> **WORK TO BE COMPLETED**:
Copy every line of the records below where the word "environment" occurs.

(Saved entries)
# # #
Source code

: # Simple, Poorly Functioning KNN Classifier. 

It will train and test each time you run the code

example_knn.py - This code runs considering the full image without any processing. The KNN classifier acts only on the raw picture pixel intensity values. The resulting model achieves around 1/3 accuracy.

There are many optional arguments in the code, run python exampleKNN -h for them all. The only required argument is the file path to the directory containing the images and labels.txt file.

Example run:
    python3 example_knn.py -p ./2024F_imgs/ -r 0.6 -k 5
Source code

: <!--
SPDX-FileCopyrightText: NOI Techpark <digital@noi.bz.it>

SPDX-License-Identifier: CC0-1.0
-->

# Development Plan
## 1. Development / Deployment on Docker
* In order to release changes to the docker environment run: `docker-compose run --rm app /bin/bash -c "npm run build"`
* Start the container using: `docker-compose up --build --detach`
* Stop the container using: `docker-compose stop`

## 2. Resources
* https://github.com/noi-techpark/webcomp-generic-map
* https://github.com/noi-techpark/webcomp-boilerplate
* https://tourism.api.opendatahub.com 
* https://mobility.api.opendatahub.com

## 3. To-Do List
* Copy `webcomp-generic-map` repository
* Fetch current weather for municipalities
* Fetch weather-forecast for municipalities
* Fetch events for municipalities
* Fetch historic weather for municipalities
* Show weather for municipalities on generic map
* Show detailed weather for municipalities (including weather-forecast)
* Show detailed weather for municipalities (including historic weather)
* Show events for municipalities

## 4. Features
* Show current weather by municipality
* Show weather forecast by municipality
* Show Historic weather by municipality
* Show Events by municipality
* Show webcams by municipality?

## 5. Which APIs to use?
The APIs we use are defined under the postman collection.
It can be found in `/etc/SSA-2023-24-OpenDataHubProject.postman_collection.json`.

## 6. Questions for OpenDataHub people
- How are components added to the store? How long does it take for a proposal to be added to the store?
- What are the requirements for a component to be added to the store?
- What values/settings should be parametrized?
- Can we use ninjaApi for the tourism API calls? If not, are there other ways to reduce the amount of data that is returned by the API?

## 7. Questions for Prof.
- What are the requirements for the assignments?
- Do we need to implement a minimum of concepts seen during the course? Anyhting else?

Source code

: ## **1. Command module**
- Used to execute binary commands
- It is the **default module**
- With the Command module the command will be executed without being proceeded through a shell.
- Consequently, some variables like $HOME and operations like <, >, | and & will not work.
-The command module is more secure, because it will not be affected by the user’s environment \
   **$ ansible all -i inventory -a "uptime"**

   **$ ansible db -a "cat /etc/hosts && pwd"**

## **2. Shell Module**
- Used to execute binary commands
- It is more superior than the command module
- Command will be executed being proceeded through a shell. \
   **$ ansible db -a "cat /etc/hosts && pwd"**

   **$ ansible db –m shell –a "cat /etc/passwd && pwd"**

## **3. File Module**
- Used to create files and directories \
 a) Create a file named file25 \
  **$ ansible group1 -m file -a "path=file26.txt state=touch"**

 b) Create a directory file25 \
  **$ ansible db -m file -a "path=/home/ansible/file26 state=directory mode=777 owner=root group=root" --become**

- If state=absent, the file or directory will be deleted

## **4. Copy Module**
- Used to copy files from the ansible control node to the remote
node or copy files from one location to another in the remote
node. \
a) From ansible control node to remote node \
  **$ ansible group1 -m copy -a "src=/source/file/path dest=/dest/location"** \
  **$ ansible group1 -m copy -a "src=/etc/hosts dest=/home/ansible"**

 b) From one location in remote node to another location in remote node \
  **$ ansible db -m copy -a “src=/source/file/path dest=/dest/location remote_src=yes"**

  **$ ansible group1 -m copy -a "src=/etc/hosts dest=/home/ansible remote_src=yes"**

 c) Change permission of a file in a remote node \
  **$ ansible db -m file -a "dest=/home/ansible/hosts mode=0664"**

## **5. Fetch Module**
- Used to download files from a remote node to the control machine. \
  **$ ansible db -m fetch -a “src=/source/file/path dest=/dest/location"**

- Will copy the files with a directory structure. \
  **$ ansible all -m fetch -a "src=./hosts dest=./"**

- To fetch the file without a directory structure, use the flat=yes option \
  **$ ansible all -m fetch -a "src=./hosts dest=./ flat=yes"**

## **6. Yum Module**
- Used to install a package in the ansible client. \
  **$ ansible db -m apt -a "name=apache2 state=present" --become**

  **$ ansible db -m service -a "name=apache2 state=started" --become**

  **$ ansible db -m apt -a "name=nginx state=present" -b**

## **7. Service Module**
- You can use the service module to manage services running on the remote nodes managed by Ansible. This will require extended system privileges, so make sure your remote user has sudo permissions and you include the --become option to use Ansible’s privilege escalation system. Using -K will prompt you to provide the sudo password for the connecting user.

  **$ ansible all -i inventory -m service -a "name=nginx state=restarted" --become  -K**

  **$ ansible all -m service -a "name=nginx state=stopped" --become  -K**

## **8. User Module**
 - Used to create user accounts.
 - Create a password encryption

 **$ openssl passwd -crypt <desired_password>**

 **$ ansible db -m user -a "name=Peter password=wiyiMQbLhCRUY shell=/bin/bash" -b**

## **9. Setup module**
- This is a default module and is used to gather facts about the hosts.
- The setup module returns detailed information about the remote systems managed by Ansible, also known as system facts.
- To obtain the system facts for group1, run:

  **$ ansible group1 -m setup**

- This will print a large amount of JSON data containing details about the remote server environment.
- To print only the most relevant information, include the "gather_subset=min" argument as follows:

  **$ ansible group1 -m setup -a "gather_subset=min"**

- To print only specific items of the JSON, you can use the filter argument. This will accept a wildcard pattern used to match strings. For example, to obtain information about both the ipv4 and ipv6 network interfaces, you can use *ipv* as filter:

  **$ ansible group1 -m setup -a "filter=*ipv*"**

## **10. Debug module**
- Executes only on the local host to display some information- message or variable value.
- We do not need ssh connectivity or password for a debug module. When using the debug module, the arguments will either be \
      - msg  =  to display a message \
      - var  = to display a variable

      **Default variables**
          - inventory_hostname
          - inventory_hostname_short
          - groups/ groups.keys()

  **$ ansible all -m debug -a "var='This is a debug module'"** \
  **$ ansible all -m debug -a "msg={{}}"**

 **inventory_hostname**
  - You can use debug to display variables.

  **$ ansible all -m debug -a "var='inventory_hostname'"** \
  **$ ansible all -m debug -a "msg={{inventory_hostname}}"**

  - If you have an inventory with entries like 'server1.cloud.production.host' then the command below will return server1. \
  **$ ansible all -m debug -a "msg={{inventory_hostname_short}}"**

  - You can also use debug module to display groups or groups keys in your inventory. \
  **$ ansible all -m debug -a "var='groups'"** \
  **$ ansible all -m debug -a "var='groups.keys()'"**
# # #
> **OUTPUT**:
* In order to release changes to the docker environment run: `docker-compose run --rm app /bin/bash -c "npm run build"`
-The command module is more secure, because it will not be affected by the user’s environment \
- This will print a large amount of JSON data containing details about the remote server environment.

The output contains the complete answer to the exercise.